At the time, both of us were training hard for the 2017 ITU Age Group Standard Distance World Champs in Rotterdam. We were both dedicating  precious hours in our day to forming pools of sweat on turbo trainers, battling past people in crowded pools and running around London parks whilst nervously glancing at our kilometer splits. Competing at a World Champs is an incredible buzz, but it engenders a different type of mindset and reward to an event like Swim Run. The former often takes place in an urban setting, on a course that is unremarkable. The process of qualification, entry and preparation is bureaucratic and cumbersome, the atmosphere in transition and at the start line is typified by nervousness, anticipation and agitation. Age Group triathlon is a fantastically accessible platform for amateurs who want to be their best, but it isn’t always a sport for the romantic or the adventurer.

By contrast Swim Run is about working together with a partner to traverse wild landscapes and immerse oneself in the sublimity and scale of craggy peaks, foreboding skies and crashing waves. If Wordsworth were alive today, he’d be a Swim Runner.  Many triathlon races, on the other hand, can be spent fixating on a small slither of tarmac, straining every sinew to maintain an aerodynamic position, whilst processing numbers on a screen and cursing. Swim Run and Triathlon place a different emphasis on the balance between environment and performance, between team work and individual glory, between adventure and predictability. It is for the individual to decide which balance they prefer, and at what point in their sporting career they which to change that balance.
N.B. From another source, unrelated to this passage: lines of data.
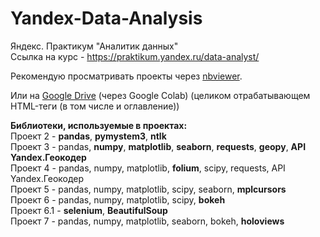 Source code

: # Yandex-Data-Analysis
Яндекс. Практикум "Аналитик данных"<br/>
Ссылка на курс - https://praktikum.yandex.ru/data-analyst/

Рекомендую просматривать проекты через <a href="https://nbviewer.jupyter.org/github/Higem11/Yandex-Data-Analysis/">nbviewer</a>.

Или на <a href="https://drive.google.com/open?id=1O5y9ZmjfUjRng5B1kIkVnBmRQ1u4tbIF">Google Drive</a> (через Google Colab) 
(целиком отрабатывающем HTML-теги (в том числе и оглавление))

<b>Библиотеки, используемые в проектах:</b><br/>
Проект 2 - <b>pandas</b>, <b>pymystem3</b>, <b>ntlk</b><br/>
Проект 3 - pandas, <b>numpy</b>, <b>matplotlib</b>, <b>seaborn</b>, <b>requests</b>, <b>geopy</b>, <b>API Yandex.Геокодер</b><br/>
Проект 4 - pandas, numpy, matplotlib, <b>folium</b>, scipy, requests, API Yandex.Геокодер<br/>
Проект 5 - pandas, numpy, matplotlib, scipy, seaborn, <b>mplcursors</b><br/>
Проект 6 - pandas, numpy, matplotlib, scipy, <b>bokeh</b><br/>
Проект 6.1 - <b>selenium</b>, <b>BeautifulSoup</b><br/>
Проект 7 - pandas, numpy, matplotlib, seaborn, bokeh, <b>holoviews</b>
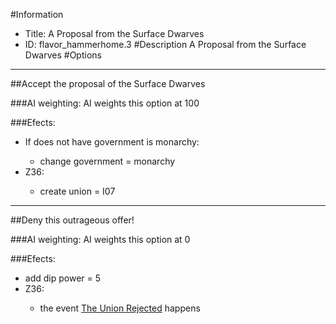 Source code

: #Information
 - Title: A Proposal from the Surface Dwarves
 - ID: flavor_hammerhome.3
#Description
A Proposal from the Surface Dwarves
#Options

___
##Accept the proposal of the Surface Dwarves

###AI weighting:
AI weights this option at 100


###Efects:<ul><li>If does not have government is monarchy:</li><ul><li>change government = monarchy</li></ul><li>Z36:</li><ul><li>create union = I07</li></ul></ul>

___
##Deny this outrageous offer!

###AI weighting:
AI weights this option at 0


###Efects:<ul><li>add dip power = 5</li><li>Z36:</li><ul><li>the event [The Union Rejected](../events/the_union_rejected.md) happens</li></ul></ul>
In transition: from GB Age Grouper to Swim Runner

These initial reflections formed into something more defined over a period of months, and became a firm decision when I asked myself three questions shortly after Rotterdam (its weird how triathlon trains you to think in multiples of three):

1. What events last year did I enjoy the most, and why?

2. What would I like to achieve in the coming year?

3. What do I need to work on this winter so that I become a harder, better, faster and stronger athlete ?

Have a go yourself, what answers do you come up? Are they what you expected them to be, or do you find that when you think about enjoyment (rather than achievement) that you come up with something unexpected?

My answers turned out to be fairly straightforward:

1. Without hesitation I decided Swimrun Buttermere was the most fun I had had racing. I wanted to do more of it, but needed to find a couple of Bruders to partner up with first

2. This led to my second answer. I want to win races and be competitive, but also value the camaraderie of racing in a team. There is something rewarding and elevating about finishing a race knowing that you helped the other person get through it, and that they helped you. You win together, you hurt together, you drink a recovery stout together. 

3. Swimming used to be the weakest of my triathlon disciplines, but after a lot of technique work last winter, I felt equipped to strap paddles the size of plates to my hands and dive into the abyss. My winter will again focus on perfecting my technique (and getting better with paddles), on endurance training on land and in the water and acclimatising to swimming in very cold water. All in all, I’m excited by this fresh and energizing challenge.

So there you have it. This certainly isn’t a manifesto for Swim Run or a tirade against Triathlon, but it hopefully explains why it’s such an appealing sport and why it’s focus and emphasis is different . In our next post the Bruder’s will be Wundering what winter training we should be doing, and how much stout this translates into as post-training refreshment.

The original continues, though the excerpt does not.